A legislação que assegura a escolha e permanência do acompanhante durante o trabalho de parto, parto e pós-parto imediato no Brasil, tanto em estabelecimentos públicos quanto privados de saúde é a Lei nº 11.108, de 7 de abril de 2005.
Dados da OMS
Patrícia explica que a recomendação da OMS, de que apenas 15% dos nascimentos sejam não naturais, é voltada especificamente para mulheres com gestação de risco habitual ou baixo risco, ou seja, quando mãe e bebê não apresentam condições ou fatores que aumentem significativamente a probabilidade de complicações durante a gravidez, o parto ou o pós-parto, enquanto para casos de gestação alto risco essa taxa pode chegar a 30%.
“Na sua maioria, a gestante de risco habitual não possui comorbidades. Ela não é hipertensa, não é diabética, e seu feto cresce de maneira adequada, sem restrições. Além disso, ela não tem nenhuma condição que exija acelerar o nascimento da criança”, comenta a especialista.
Impactos da cesariana
A cesariana é um procedimento cirúrgico que, quando bem indicada, pode salvar vidas, tanto da mãe quanto do bebê. “No entanto, se realizada sem indicação médica, o parto não natural pode ser prejudicial, e ocasionar impactos a curto, médio e a longo prazo na vida da gestante”, diz Patrícia.
A médica lembra que, como procedimento cirúrgico, na cesariana há riscos de infecção e lesões em estruturas próximas ao útero durante o procedimento cirúrgico, como na bexiga e nas alças intestinais. A obstetra também destaca as cicatrizes no útero e no abdômen da paciente ocasionadas pela cesariana, que podem prejudicar uma nova gestação. “A recuperação pós-operatória é mais delicada, e pode dificultar nos cuidados com o recém-nascido”, afirma.
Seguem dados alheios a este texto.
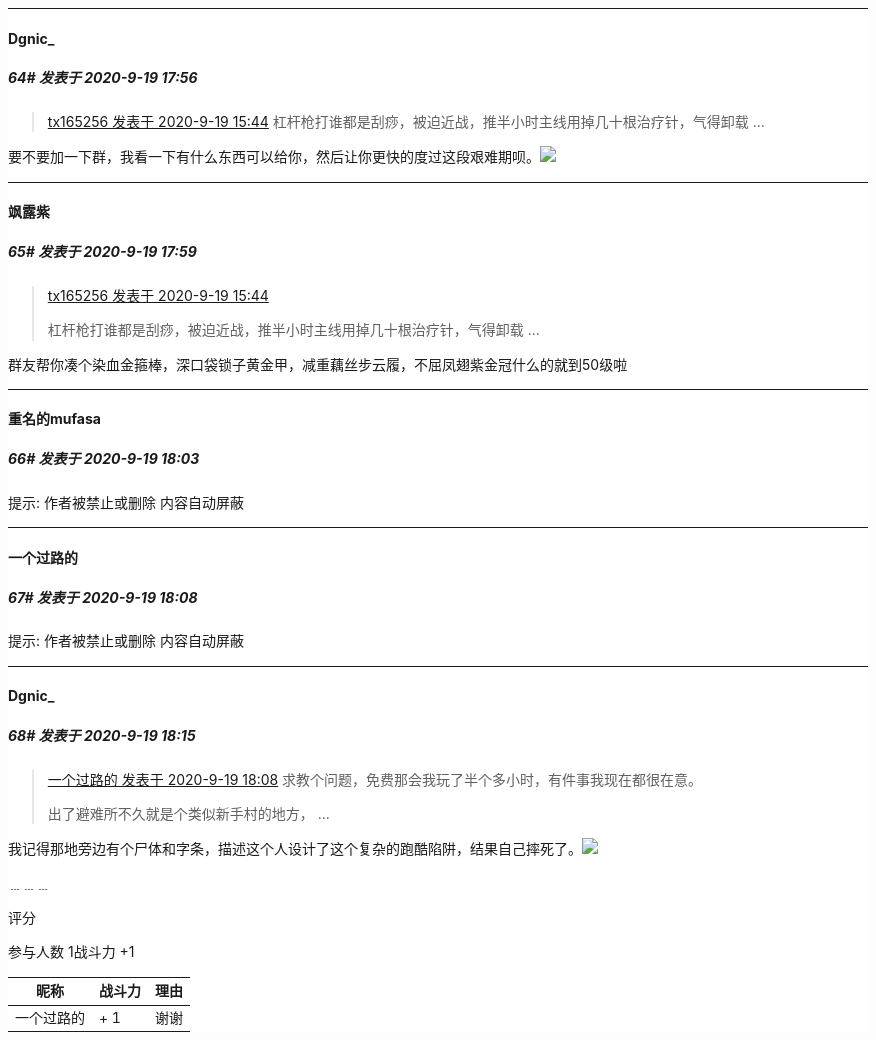 *****

####  Dgnic_  
##### 64#       发表于 2020-9-19 17:56

<blockquote><a href="httphttps://bbs.saraba1st.com/2b/forum.php?mod=redirect&amp;goto=findpost&amp;pid=48786658&amp;ptid=1957766" target="_blank">tx165256 发表于 2020-9-19 15:44</a>
杠杆枪打谁都是刮痧，被迫近战，推半小时主线用掉几十根治疗针，气得卸载 ...</blockquote>
要不要加一下群，我看一下有什么东西可以给你，然后让你更快的度过这段艰难期呗。<img src="https://static.saraba1st.com/image/smiley/face2017/009.gif" referrerpolicy="no-referrer">

*****

####  飒露紫  
##### 65#       发表于 2020-9-19 17:59

<blockquote><a href="httphttps://bbs.saraba1st.com/2b/forum.php?mod=redirect&amp;goto=findpost&amp;pid=48786658&amp;ptid=1957766" target="_blank">tx165256 发表于 2020-9-19 15:44</a>

杠杆枪打谁都是刮痧，被迫近战，推半小时主线用掉几十根治疗针，气得卸载 ...</blockquote>
群友帮你凑个染血金箍棒，深口袋锁子黄金甲，减重藕丝步云履，不屈凤翅紫金冠什么的就到50级啦

*****

####  重名的mufasa  
##### 66#       发表于 2020-9-19 18:03

提示: 作者被禁止或删除 内容自动屏蔽

*****

####  一个过路的  
##### 67#       发表于 2020-9-19 18:08

提示: 作者被禁止或删除 内容自动屏蔽

*****

####  Dgnic_  
##### 68#       发表于 2020-9-19 18:15

<blockquote><a href="httphttps://bbs.saraba1st.com/2b/forum.php?mod=redirect&amp;goto=findpost&amp;pid=48787727&amp;ptid=1957766" target="_blank">一个过路的 发表于 2020-9-19 18:08</a>
求教个问题，免费那会我玩了半个多小时，有件事我现在都很在意。

出了避难所不久就是个类似新手村的地方， ...</blockquote>
我记得那地旁边有个尸体和字条，描述这个人设计了这个复杂的跑酷陷阱，结果自己摔死了。<img src="https://static.saraba1st.com/image/smiley/face2017/047.png" referrerpolicy="no-referrer">

﹍﹍﹍

评分

 参与人数 1战斗力 +1

|昵称|战斗力|理由|
|----|---|---|
| 一个过路的| + 1|谢谢|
Por outro lado, diz Patrícia, “a pressão exercida sobre o tórax do bebê, que desencadeia a expulsão do líquido amniótico, durante o parto natural, favorece a adaptação do bebê ao ambiente extrauterino”.
Ela conclui lembrando da importância do contato do bebê com a microbiota vaginal e intestinal da mãe para o seu desenvolvimento. “Estudos sugerem que bebês nascidos por cesariana podem apresentar maior propensão a alergias e problemas intestinais devido à falta de contato com essas microbiotas.”